› Por Juan Sasturain
El mundo no sería muy diferente,
peor de lo que es, sin el euskera,
sin hipo, sin porteros, si no hubiera
mosquitos, Bucay o detergente.
Pero sí sin sal o jazz. Si de repente
faltara Kafka, el Diego sólo fuera
un sueño y el whisky no existiera,
sufrirían el pasado y el presente.
Existir no es un asunto peregrino:
huella y memoria tienen el secreto,
pero la identidad es un destino
azaroso, y a menudo incompleto.
Era escritor, solía ser argentino.
Por Borges es posible este soneto.
Se asomó, apoyado en el codo,
a la cansada luz de un cielo ajeno
tan distante al del Sur, y ya sereno,
cerró los ojos, se olvidó de todo.
Y soñó que moría de otro modo:
el tajo de un alfanje sarraceno
en combate; el fuego y el trueno
de la metralla caliente del godo.
Después, los viles tenderos del Puerto
que nunca perdonaron lo del sable,
lo hicieron Padre cuando estaba muerto
lo hicieron Santo para que no hable.
El viejo general sigue despierto
en sus cenizas, materia deleznable.
In memoriam J. L. B.,
lector de lectores.
Despierta tarde.
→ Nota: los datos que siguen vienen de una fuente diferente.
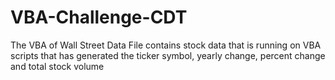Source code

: # VBA-Challenge-CDT
The VBA of Wall Street Data 
File contains stock data that is running on VBA scripts that has generated the ticker symbol, yearly change, percent change and total stock volume
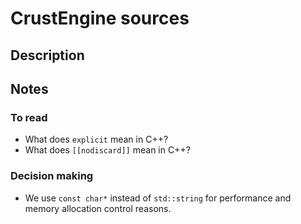 # CrustEngine sources
## Description

## Notes
### To read
- What does `explicit` mean in C++?
- What does `[[nodiscard]]` mean in C++?
### Decision making
- We use `const char*` instead of `std::string` for performance and memory allocation control reasons.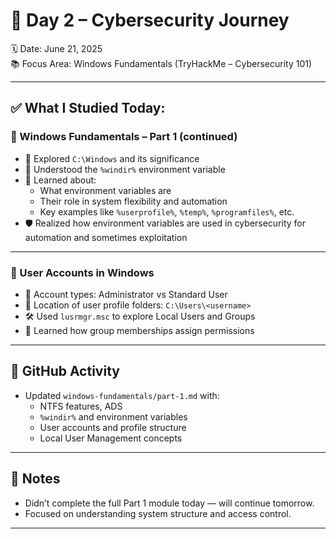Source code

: # 🚀 Day 2 – Cybersecurity Journey

🗓️ Date: June 21, 2025  
📚 Focus Area: Windows Fundamentals (TryHackMe – Cybersecurity 101)

---

## ✅ What I Studied Today:

### 🔹 Windows Fundamentals – Part 1 (continued)
- 📁 Explored `C:\Windows` and its significance
- 🔄 Understood the `%windir%` environment variable
- 🧠 Learned about:
  - What environment variables are
  - Their role in system flexibility and automation
  - Key examples like `%userprofile%`, `%temp%`, `%programfiles%`, etc.
- 🛡️ Realized how environment variables are used in cybersecurity for automation and sometimes exploitation

---

### 🔹 User Accounts in Windows
- 👤 Account types: Administrator vs Standard User
- 📂 Location of user profile folders: `C:\Users\<username>`
- 🛠️ Used `lusrmgr.msc` to explore Local Users and Groups
- 👥 Learned how group memberships assign permissions

---

## 🔧 GitHub Activity
- Updated `windows-fundamentals/part-1.md` with:
  - NTFS features, ADS
  - `%windir%` and environment variables
  - User accounts and profile structure
  - Local User Management concepts

---

## 🧠 Notes
- Didn’t complete the full Part 1 module today — will continue tomorrow.
- Focused on understanding system structure and access control.

---
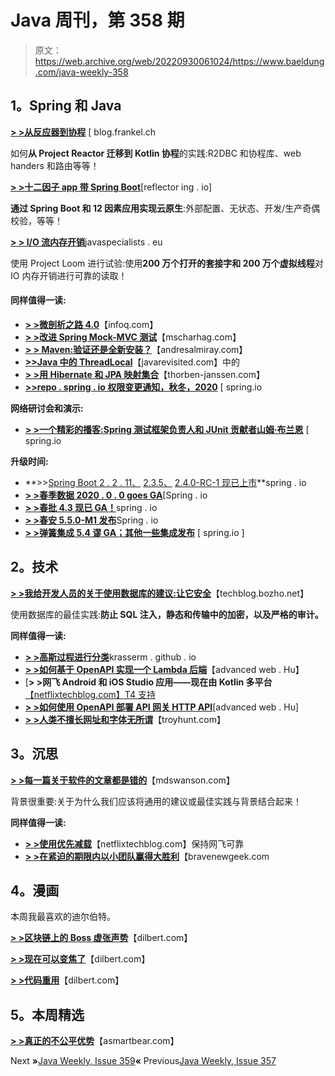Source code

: # Java 周刊，第 358 期

> 原文：<https://web.archive.org/web/20220930061024/https://www.baeldung.com/java-weekly-358>

## **1。Spring 和 Java**

[**> >从反应器到协程**](https://web.archive.org/web/20220629004803/https://blog.frankel.ch/reactor-to-coroutines/) [ blog.frankel.ch

如何**从 Project Reactor 迁移到 Kotlin 协程**的实践:R2DBC 和协程库、web handers 和路由等等！

[**> >十二因子 app 带 Spring Boot**](https://web.archive.org/web/20220629004803/https://reflectoring.io/spring-boot-12-factor-app/)[reflector ing . io]

**通过 Spring Boot 和 12 因素应用实现云原生**:外部配置、无状态、开发/生产奇偶校验，等等！

[**> > I/O 流内存开销**](https://web.archive.org/web/20220629004803/https://www.javaspecialists.eu/archive/Issue285-I-O-Stream-Memory-Overhead.html)javaspecialists . eu

使用 Project Loom 进行试验:使用**200 万个打开的套接字和 200 万个虚拟线程**对 IO 内存开销进行可靠的读取！

#### **同样值得一读:**

*   [**> >微剖析之路 4.0**](https://web.archive.org/web/20220629004803/https://www.infoq.com/news/2020/11/the-road-to-microprofile-4)【infoq.com】
*   [**> >改进 Spring Mock-MVC 测试**](https://web.archive.org/web/20220629004803/https://www.mscharhag.com/spring/clean-mock-mvc-tests)【mscharhag.com】
*   [**> > Maven:验证还是全新安装？**](https://web.archive.org/web/20220629004803/http://andresalmiray.com/maven-verify-or-clean-install/)【andresalmiray.com】
*   [**>>Java 中的 ThreadLocal**](https://web.archive.org/web/20220629004803/https://javarevisited.blogspot.com/2012/05/how-to-use-threadlocal-in-java-benefits.html?utm_source=feedburner&utm_medium=feed&utm_campaign=Feed:+Javarevisited+(javarevisited)#axzz6cuN1XolC)【javarevisited.com】中的
*   [**> >用 Hibernate 和 JPA 映射集合**](https://web.archive.org/web/20220629004803/https://thorben-janssen.com/collections-hibernate-jpa/)【thorben-janssen.com】
*   [**>>repo . spring . io 权限变更通知，秋冬，2020**](https://web.archive.org/web/20220629004803/https://spring.io/blog/2020/10/29/notice-of-permissions-changes-to-repo-spring-io-fall-and-winter-2020) [ spring.io

**网络研讨会和演示:**

*   [**> >一个精彩的播客:Spring 测试框架负责人和 JUnit 贡献者山姆·布兰恩**](https://web.archive.org/web/20220629004803/https://spring.io/blog/2020/10/29/a-bootiful-podcast-spring-test-framework-lead-and-junit-contributor-sam-brannen) [ spring.io

**升级时间:**

*   **>>[Spring Boot 2 . 2 . 11、](https://web.archive.org/web/20220629004803/https://spring.io/blog/2020/10/29/spring-boot-2-2-11-available-now) [2.3.5、](https://web.archive.org/web/20220629004803/https://spring.io/blog/2020/10/29/spring-boot-2-3-5-available-now) [2.4.0-RC-1 现已上市](https://web.archive.org/web/20220629004803/https://spring.io/blog/2020/10/30/spring-boot-2-4-0-rc1-available-now)**spring . io
*   [**> >春季数据 2020 . 0 . 0 goes GA**](https://web.archive.org/web/20220629004803/https://spring.io/blog/2020/10/28/spring-data-2020-0-0-goes-ga)[Spring . io
*   [**> >春批 4.3 现已 GA！**](https://web.archive.org/web/20220629004803/https://spring.io/blog/2020/10/28/spring-batch-4-3-is-now-ga)spring . io
*   [**> >春安 5.5.0-M1 发布**](https://web.archive.org/web/20220629004803/https://spring.io/blog/2020/11/04/spring-security-5-5-0-m1-released)Spring . io
*   [**> >弹簧集成 5.4 谬 GA；其他一些集成发布**](https://web.archive.org/web/20220629004803/https://spring.io/blog/2020/11/02/spring-integration-5-4-goes-ga-some-other-integration-releases) [ spring.io ]

## **2。技术**

[**> >我给开发人员的关于使用数据库的建议:让它安全**](https://web.archive.org/web/20220629004803/https://techblog.bozho.net/my-advice-to-developers-about-working-with-databases-make-it-secure/)【techblog.bozho.net】

使用数据库的最佳实践:**防止 SQL 注入，静态和传输中的加密，以及严格的审计。**

**同样值得一读:**

*   [**> >高斯过程进行分类**](https://web.archive.org/web/20220629004803/https://krasserm.github.io/2020/11/04/gaussian-processes-classification/)krasserm . github . io
*   [**> >如何基于 OpenAPI 实现一个 Lambda 后端**](https://web.archive.org/web/20220629004803/https://advancedweb.hu/how-to-implement-a-lambda-backend-based-on-openapi/)【advanced web . Hu】
*   [**> >网飞 Android 和 iOS Studio 应用——现在由 Kotlin 多平台**[【netflixtechblog.com】T4 支持](https://web.archive.org/web/20220629004803/https://netflixtechblog.com/netflix-android-and-ios-studio-apps-kotlin-multiplatform-d6d4d8d25d23)
*   [**> >如何使用 OpenAPI 部署 API 网关 HTTP API**](https://web.archive.org/web/20220629004803/https://advancedweb.hu/how-to-use-openapi-to-deploy-an-api-gateway-http-api/)[advanced web . Hu]
*   **[> >人类不擅长网址和字体无所谓](https://web.archive.org/web/20220629004803/https://www.troyhunt.com/humans-are-bad-at-urls-and-fonts-dont-matter/)**【troyhunt.com】

## **3。沉思**

[**> >每一篇关于软件的文章都是错的**](https://web.archive.org/web/20220629004803/https://mdswanson.com/blog/2020/10/31/every-article-about-software-is-wrong.html)【mdswanson.com】

背景很重要:关于为什么我们应该将通用的建议或最佳实践与背景结合起来！

**同样值得一读:**

*   [**> >使用优先减载**](https://web.archive.org/web/20220629004803/https://netflixtechblog.com/keeping-netflix-reliable-using-prioritized-load-shedding-6cc827b02f94)【netflixtechblog.com】保持网飞可靠
*   [**> >在紧迫的期限内以小团队赢得大胜利**](https://web.archive.org/web/20220629004803/https://bravenewgeek.com/getting-big-wins-with-small-teams-on-tight-deadlines/)【bravenewgeek.com

## **4。漫画**

本周我最喜欢的迪尔伯特。

[**> >区块链上的 Boss 虚张声势**](https://web.archive.org/web/20220629004803/https://dilbert.com/strip/2020-11-03)【dilbert.com】

[**> >现在可以变焦了**](https://web.archive.org/web/20220629004803/https://dilbert.com/strip/2020-11-01)【dilbert.com】

[**> >代码重用**](https://web.archive.org/web/20220629004803/https://dilbert.com/strip/2020-10-30)【dilbert.com】

## **5。本周精选**

**[> >真正的不公平优势](https://web.archive.org/web/20220629004803/https://blog.asmartbear.com/unfair-advantages.html)**【asmartbear.com】

Next **»**[Java Weekly, Issue 359](/web/20220629004803/https://www.baeldung.com/java-weekly-359)**«** Previous[Java Weekly, Issue 357](/web/20220629004803/https://www.baeldung.com/java-weekly-357)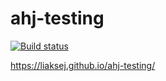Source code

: # ahj-testing

[![Build status](https://ci.appveyor.com/api/projects/status/f69xcyod5yccxswv?svg=true)](https://ci.appveyor.com/project/Liaksej/ahj-testing)

https://liaksej.github.io/ahj-testing/


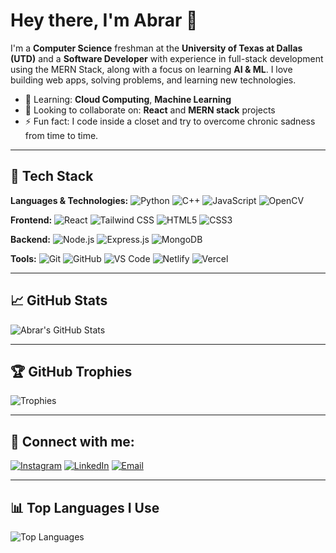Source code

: # Hey there, I'm Abrar 👋
I'm a **Computer Science** freshman at the **University of Texas at Dallas (UTD)** and a **Software Developer** with experience in full-stack development using the MERN Stack, along with a focus on learning **AI & ML**. I love building web apps, solving problems, and learning new technologies.

- 🌱 Learning: **Cloud Computing**, **Machine Learning**
- 👯 Looking to collaborate on: **React** and **MERN stack** projects
- ⚡ Fun fact: I code inside a closet and try to overcome chronic sadness from time to time.

---

## 🚀 Tech Stack
**Languages & Technologies:**
![Python](https://img.shields.io/badge/Python-3776AB?style=flat&logo=python&logoColor=white)  ![C++](https://img.shields.io/badge/C%2B%2B-00599C?style=flat&logo=c%2B%2B&logoColor=white)  ![JavaScript](https://img.shields.io/badge/JavaScript-F7DF1E?style=flat&logo=javascript&logoColor=black)  ![OpenCV](https://img.shields.io/badge/-OpenCV-5C3EE8?style=flat&logo=opencv&logoColor=white)

**Frontend:**
![React](https://img.shields.io/badge/React-61DAFB?style=flat&logo=react&logoColor=black)  ![Tailwind CSS](https://img.shields.io/badge/Tailwind%20CSS-06B6D4?style=flat&logo=tailwind-css&logoColor=white)  ![HTML5](https://img.shields.io/badge/HTML5-E34F26?style=flat&logo=html5&logoColor=white)  ![CSS3](https://img.shields.io/badge/CSS3-1572B6?style=flat&logo=css3&logoColor=white)

**Backend:**
![Node.js](https://img.shields.io/badge/Node.js-339933?style=flat&logo=node.js&logoColor=white)  ![Express.js](https://img.shields.io/badge/Express.js-000000?style=flat&logo=express&logoColor=white)  ![MongoDB](https://img.shields.io/badge/MongoDB-47A248?style=flat&logo=mongodb&logoColor=white)

**Tools:**
![Git](https://img.shields.io/badge/Git-F05032?style=flat&logo=git&logoColor=white) ![GitHub](https://img.shields.io/badge/GitHub-181717?style=flat&logo=github&logoColor=white) ![VS Code](https://img.shields.io/badge/VS%20Code-0078D4?style=flat&logo=visual-studio-code&logoColor=white) ![Netlify](https://img.shields.io/badge/Netlify-00C7B7?style=flat&logo=netlify&logoColor=white) ![Vercel](https://img.shields.io/badge/Vercel-000000?style=flat&logo=vercel&logoColor=white)

---

## 📈 GitHub Stats

![Abrar's GitHub Stats](https://github-readme-stats.vercel.app/api?username=ClosetCoderSad&show_icons=true&hide_title=true&hide=prs&count_private=true&theme=radical)

---

## 🏆 GitHub Trophies

![Trophies](https://github-profile-trophy.vercel.app/?username=ClosetCoderSad&theme=onedark&column=4)

---

## 🔗 Connect with me:
[![Instagram](https://img.shields.io/badge/Instagram-E4405F?style=flat&logo=instagram&logoColor=white)](https://www.instagram.com/kab.rar/)  [![LinkedIn](https://img.shields.io/badge/LinkedIn-0077B5?style=flat&logo=linkedin&logoColor=white)](https://www.linkedin.com/in/md-abrar-al-zabir)  [![Email](https://img.shields.io/badge/Email-D14836?style=flat&logo=gmail&logoColor=white)](mailto:abrarroll2@gmail.com)

---

## 📊 Top Languages I Use

![Top Languages](https://github-readme-stats.vercel.app/api/top-langs/?username=ClosetCoderSad&layout=compact&theme=radical)

<!---
ClosetCoderSad/ClosetCoderSad is a ✨ special ✨ repository because its `README.md` (this file) appears on your GitHub profile.
You can click the Preview link to take a look at your changes.
--->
No espía en la ventana
los colores del cielo. Es la chica
de la sabia tevé la que le explica
si habrá nubes o sol, esta mañana.
Enciende el celular. La cotidiana
costumbre del pulgar lo comunica
con los usuarios de una agenda rica.
Incluso con los que no tiene ganas.
Prende la compu. Pasa todo el día
pegado a la pantalla, pero cree
que le queda cierto tiempo todavía
por vivir, y que la noche lo provee:
saca El Aleph de la estantería,
cierra, apaga, silencia, calla y lee.